- _Try it_: Whenever a line below includes the string "mydir", show it.

- _Data in this exercise_:

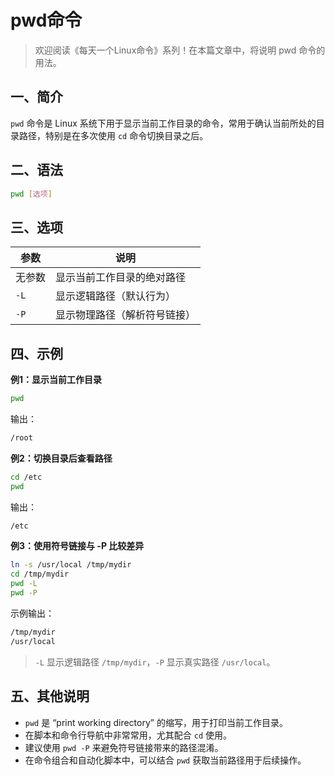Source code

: 

# pwd命令

> 欢迎阅读《每天一个Linux命令》系列！在本篇文章中，将说明 pwd 命令的用法。

## 一、简介

`pwd` 命令是 Linux 系统下用于显示当前工作目录的命令，常用于确认当前所处的目录路径，特别是在多次使用 `cd` 命令切换目录之后。

## 二、语法

```bash
pwd [选项]
```

## 三、选项

| 参数   | 说明                         |
| ------ | ---------------------------- |
| 无参数 | 显示当前工作目录的绝对路径   |
| `-L`   | 显示逻辑路径（默认行为）     |
| `-P`   | 显示物理路径（解析符号链接） |

## 四、示例

**例1：显示当前工作目录**

```bash
pwd
```

输出：

```bash
/root
```

**例2：切换目录后查看路径**

```bash
cd /etc
pwd
```

输出：

```bash
/etc
```

**例3：使用符号链接与 -P 比较差异**

```bash
ln -s /usr/local /tmp/mydir
cd /tmp/mydir
pwd -L
pwd -P
```

示例输出：

```bash
/tmp/mydir
/usr/local
```

> `-L` 显示逻辑路径 `/tmp/mydir`，`-P` 显示真实路径 `/usr/local`。

## 五、其他说明

- `pwd` 是 “print working directory” 的缩写，用于打印当前工作目录。
- 在脚本和命令行导航中非常常用，尤其配合 `cd` 使用。
- 建议使用 `pwd -P` 来避免符号链接带来的路径混淆。
- 在命令组合和自动化脚本中，可以结合 `pwd` 获取当前路径用于后续操作。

- _Result of the task_:
ln -s /usr/local /tmp/mydir
cd /tmp/mydir
/tmp/mydir
> `-L` 显示逻辑路径 `/tmp/mydir`，`-P` 显示真实路径 `/usr/local`。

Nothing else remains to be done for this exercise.